Matarayı yere bırakırken iplere yaslanan Liva'yı göz ucuyla incelemeye sürdürdüm. Üzerinde boğazlı, en ufak bir dekoltesi olmayan triko atleti, siyah kot pantolonu ve başının tepesinde sıkı bir at kuyruğuyla şekillendirmiş olduğu kestane rengi saçlarıyla baştan ayağa Liva'ydı ve kendine has maskülen tarzıyla oldukça çekici görünüyordu. Arkamda eğitim veren erkeklerin çoğundan yetenekliydi.

Onun hakkında düşünürken sorularımı içimde tutamadım ve "Nasıl bu kadar... Geliştin?" diye sordum.

Benim gibi sırtını iplere yaslayıp hafifçe gülümsedi. Gözleri karşımızda kalan, yüzeyini yapraklı ağaçların süslediği koyu yeşil ormanı izliyordu. "Yılların tecrübesi," dedi, bunu söylerken aynı zamanda iç çekti sanki. "Yedi yaşımdan beri dövüş tekniği üzerine eğitiliyorum. Başka bir konuda iyi olmam için şans verilmedi, ben de tüm hakkımı bunda kullandım."

Yedi yaş...

Normal bir çocuğun okula başlayıp eğitim göreceği, ailesinin değil askerlik eğitimine göndermek, sofra kurup toplamasına bile izin vermediği minik bir yaş. Kendi dünyamda -eğer Alaz böyle düşündüğümü duysa "senin dünyan burası" diye düzeltirdi ki haklıydı- düzeltiyorum, normal insanların yaşadığı dünyada bir çocuğun o yaşta bu tarz faaliyetler gerçekleştirmesi imkansızdı. Fakat Alaz'ın "Üç yaşımda büyüyle suçlu bir adamı öldürmem istendi" cümlesini hatırlayınca burada böyle şeylerin normal olduğunu anlamak durumunda kalıyordum.

Ama...

Yine de normal değildi.

Liva'ya bakmayı sürdürürken, "Ailen..." dedim. "Onlar da mı asker? Ya da kraliyet sevdalısı? Bu yüzden mi o yaşta eğitilmeye başladın?"

Dilini dudaklarının üzerinde gezdirdi. İçine sesli bir nefes çektikten sonra "Benim ailem yok Efsan," dedi bir çırpıda.

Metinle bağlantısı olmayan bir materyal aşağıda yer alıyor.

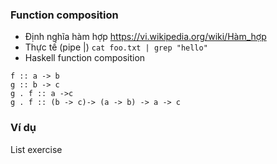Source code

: ### Function composition
- Định nghĩa hàm hợp https://vi.wikipedia.org/wiki/Hàm_hợp
- Thực tế (pipe |) `cat foo.txt | grep "hello"`
- Haskell function composition 
```
f :: a -> b
g :: b -> c
g . f :: a ->c 
g . f :: (b -> c)-> (a -> b) -> a -> c
```

### Ví dụ

List exercise 
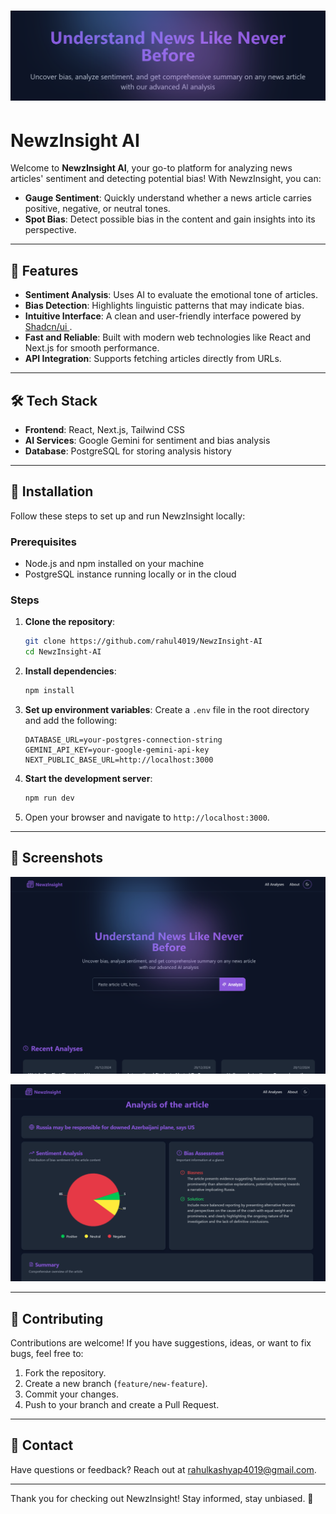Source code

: # ![NewzInsight Banner](./public/banner.png)

# NewzInsight AI

Welcome to **NewzInsight AI**, your go-to platform for analyzing news articles' sentiment and detecting potential bias! With NewzInsight, you can:

- **Gauge Sentiment**: Quickly understand whether a news article carries positive, negative, or neutral tones.
- **Spot Bias**: Detect possible bias in the content and gain insights into its perspective.
---

## 🚀 Features

- **Sentiment Analysis**: Uses AI to evaluate the emotional tone of articles.
- **Bias Detection**: Highlights linguistic patterns that may indicate bias.
- **Intuitive Interface**: A clean and user-friendly interface powered by [Shadcn/ui
](https://ui.shadcn.com/).
- **Fast and Reliable**: Built with modern web technologies like React and Next.js for smooth performance.
- **API Integration**: Supports fetching articles directly from URLs.

---

## 🛠️ Tech Stack

- **Frontend**: React, Next.js, Tailwind CSS
- **AI Services**: Google Gemini for sentiment and bias analysis
- **Database**: PostgreSQL for storing analysis history

---

## 🌟 Installation

Follow these steps to set up and run NewzInsight locally:

### Prerequisites
- Node.js and npm installed on your machine
- PostgreSQL instance running locally or in the cloud

### Steps
1. **Clone the repository**:
   ```bash
   git clone https://github.com/rahul4019/NewzInsight-AI
   cd NewzInsight-AI
   ```
2. **Install dependencies**:
   ```bash
   npm install
   ```
3. **Set up environment variables**:
   Create a `.env` file in the root directory and add the following:
   ```env
   DATABASE_URL=your-postgres-connection-string
   GEMINI_API_KEY=your-google-gemini-api-key
   NEXT_PUBLIC_BASE_URL=http://localhost:3000
   ```
4. **Start the development server**:
   ```bash
   npm run dev
   ```
5. Open your browser and navigate to `http://localhost:3000`.

---

## 🎨 Screenshots

![Home Page](./public/home.png)

![Analysis Results](./public/analysis_result.png)

---


## 🤝 Contributing

Contributions are welcome! If you have suggestions, ideas, or want to fix bugs, feel free to:

1. Fork the repository.
2. Create a new branch (`feature/new-feature`).
3. Commit your changes.
4. Push to your branch and create a Pull Request.

---

## 📧 Contact

Have questions or feedback? Reach out at [rahulkashyap4019@gmail.com](mailto:rahulkashyap4019@gmail.com).

---

Thank you for checking out NewzInsight! Stay informed, stay unbiased. 🌟

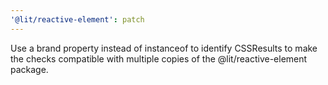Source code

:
 ```yaml
---
'@lit/reactive-element': patch
---
```


Use a brand property instead of instanceof to identify CSSResults to make the checks compatible with multiple copies of the @lit/reactive-element package.
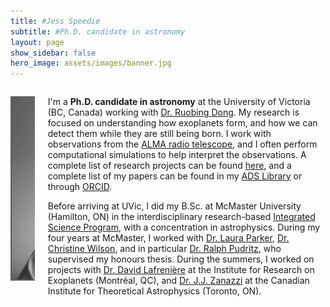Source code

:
 ```yaml
---
title: #Jess Speedie
subtitle: #Ph.D. candidate in astronomy
layout: page
show_sidebar: false
hero_image: assets/images/banner.jpg
---
```


<div class="columns">
  <div class="column is-narrow">
    <div class="box" style="width: 320px;">
      <p class="title is-5"><img src="assets/images/jess-sep-2022.png" alt="Jess Speedie" /></p>
    </div>
  </div>
  <div class="column">
    <div class="box">
      <p>I'm a <b>Ph.D. candidate in astronomy</b> at the University of Victoria (BC, Canada) working with <a href="https://www.astro.uvic.ca/~rbdong/astro/Welcome.html" target="_blank">Dr. Ruobing Dong</a>. My research is focused on understanding how exoplanets form, and how we can detect them while they are still being born. I work with observations from the <a href="https://www.almaobservatory.org/en/about-alma/" target="_blank">ALMA radio telescope</a>, and I often perform computational simulations to help interpret the observations. A complete list of research projects can be found <a href="research/">here</a>, and a complete list of my papers can be found in my <a href="https://ui.adsabs.harvard.edu/public-libraries/OOULjEiIR02eZGFIpVmyLQ" target="_blank">ADS Library</a> or through <a href="https://orcid.org/0000-0003-3430-3889" target="_blank">ORCID</a>.</p>
      <p>Before arriving at UVic, I did my B.Sc. at McMaster University (Hamilton, ON) in the interdisciplinary research-based <a href="https://sis.mcmaster.ca/undergraduate/isci/" target="_blank">Integrated Science Program</a>, with a concentration in astrophysics. During my four years at McMaster, I worked with <a href="https://www.lcpastro.com/" target="_blank">Dr. Laura Parker</a>, <a href="https://experts.mcmaster.ca/display/wilsoncd" target="_blank">Dr. Christine Wilson</a>, and in particular <a href="https://physwww.mcmaster.ca/people/faculty/Pudritz_RE_h.html" target="_blank">Dr. Ralph Pudritz</a>, who supervised my honours thesis. During the summers, I worked on projects with <a href="https://www.exoplanetes.umontreal.ca/our-team/professors/david-lafreniere-2/?lang=en" target="_blank">Dr. David Lafrenière</a> at the Institute for Research on Exoplanets (Montréal, QC), and <a href="https://www.jjzanazzi.com/home" target="_blank">Dr. J.J. Zanazzi</a> at the Canadian Institute for Theoretical Astrophysics (Toronto, ON).</p>
    </div>
  </div>
</div>
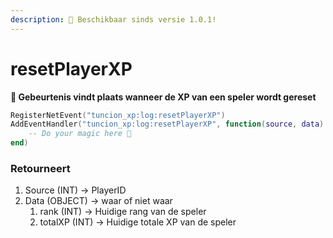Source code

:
 ```yaml
---
description: 🔧 Beschikbaar sinds versie 1.0.1!
---
```


# resetPlayerXP

**📢 Gebeurtenis vindt plaats wanneer de XP van een speler wordt gereset**

```lua
RegisterNetEvent("tuncion_xp:log:resetPlayerXP")
AddEventHandler("tuncion_xp:log:resetPlayerXP", function(source, data)
    -- Do your magic here 💫
end)
```

### Retourneert

1. Source <span className="color-blue">(INT)</span> <span className="color-orange">-> PlayerID</span>
2. Data <span className="color-blue">(OBJECT)</span> <span className="color-orange">-> waar of niet waar</span>
   1. rank <span className="color-blue">(INT)</span> <span className="color-orange">-> Huidige rang van de speler</span>
   2. totalXP <span className="color-blue">(INT)</span> <span className="color-orange">-> Huidige totale XP van de speler</span>
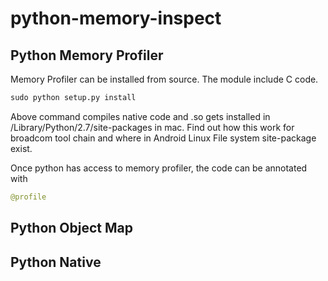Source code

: # python-memory-inspect

## Python Memory Profiler
Memory Profiler can be installed from source. The module include C code.

```python
sudo python setup.py install 
```
Above command compiles native code and .so gets installed in /Library/Python/2.7/site-packages in mac. Find out how this work for broadcom tool chain and where in Android Linux File system site-package exist.

Once python has access to memory profiler, the code can be annotated with 

```python
@profile
```

## Python Object Map

## Python Native
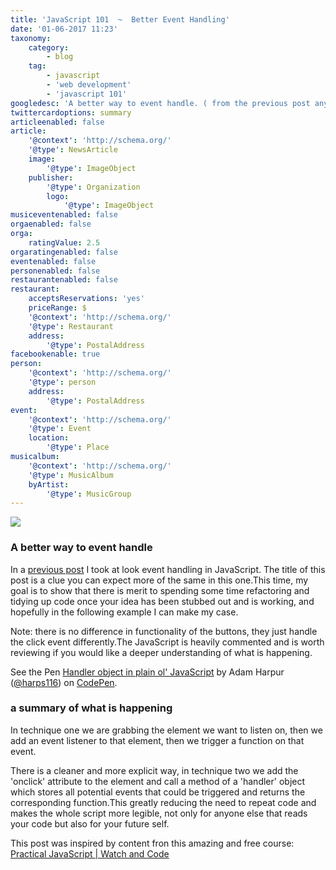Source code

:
 ```yaml
---
title: 'JavaScript 101  ~  Better Event Handling'
date: '01-06-2017 11:23'
taxonomy:
    category:
        - blog
    tag:
        - javascript
        - 'web development'
        - 'javascript 101'
googledesc: 'A better way to event handle. ( from the previous post anyway ).'
twittercardoptions: summary
articleenabled: false
article:
    '@context': 'http://schema.org/'
    '@type': NewsArticle
    image:
        '@type': ImageObject
    publisher:
        '@type': Organization
        logo:
            '@type': ImageObject
musiceventenabled: false
orgaenabled: false
orga:
    ratingValue: 2.5
orgaratingenabled: false
eventenabled: false
personenabled: false
restaurantenabled: false
restaurant:
    acceptsReservations: 'yes'
    priceRange: $
    '@context': 'http://schema.org/'
    '@type': Restaurant
    address:
        '@type': PostalAddress
facebookenable: true
person:
    '@context': 'http://schema.org/'
    '@type': person
    address:
        '@type': PostalAddress
event:
    '@context': 'http://schema.org/'
    '@type': Event
    location:
        '@type': Place
musicalbum:
    '@context': 'http://schema.org/'
    '@type': MusicAlbum
    byArtist:
        '@type': MusicGroup
---
```


![](./images/101.png?cropResize=300,300)
### A better way to event handle

In a [previous post](http://www.adamharpur.com/blog/js-101-event-handling) I took at look event handling in JavaScript. The title of this post is a clue you can expect more of the same in this one.This time, my goal is to show that there is merit to spending some time refactoring and tidying up code once your idea has been stubbed out and is working, and hopefully in the following example I can make my case.

Note: there is no difference in functionality of the buttons, they just handle the click event differently.The JavaScript is heavily commented and is worth reviewing if you would like a deeper understanding of what is happening.

<p data-height="265" data-theme-id="0" data-slug-hash="XgbRwG" data-default-tab="js,result" data-user="harps116" data-embed-version="2" data-pen-title="Handler object in plain ol' JavaScript" class="codepen">See the Pen <a href="https://codepen.io/harps116/pen/XgbRwG/">Handler object in plain ol' JavaScript</a> by Adam Harpur (<a href="https://codepen.io/harps116">@harps116</a>) on <a href="https://codepen.io">CodePen</a>.</p>
<script async src="https://production-assets.codepen.io/assets/embed/ei.js"></script>

### a summary of what is happening

In technique one we are grabbing the element we want to listen on, then we add an event listener to that element, then we trigger a function on that event.

There is a cleaner and more explicit way, in technique two we add the 'onclick' attribute to the element and call a method of a 'handler' object which stores all potential events that could be triggered and returns the corresponding function.This greatly reducing the need to repeat code and makes the whole script more legible, not only for anyone else that reads your code but also for your future self.

This post was inspired by content fron this amazing and free course:
[Practical JavaScript | Watch and Code](https://watchandcode.com/p/practical-javascript)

Yüzüme okkalı bir tokat yemiş gibi oldum. Ağzımı açtım, bir şey söylemek istedim fakat yalnızca "Ben..." diyebildim. Başımı çok hafif oynattım. "Bilmiyordum, gerçekten. Çok özür dilerim."

Hafiften tebessüm ederek omuz silkti. "Nereden bileceksin ki? Bu konu hakkında hiç konuşmamıştık. Özür dilemene gerek yok."

Aslında, sanırım Liva'yı anlayabilirdim. Benim de bir ailem yoktu, aileden kastım, evet anne babam bildiğim, kendimi bildim bileli yanlarında yaşadığım insanlara sahiptim ancak biyolojik anne babamın yaşamadığını öğrenmiştim. Nihayetinde esas ailem yoktu. Hem bunun nasıl bir şey olduğunu Liva'dan da duymak istemekten hem de onunla ilgili hiçbir şey bilmemenin verdiği merak nedeniyle, "Kendini bildin bileli mi?" diye sordum.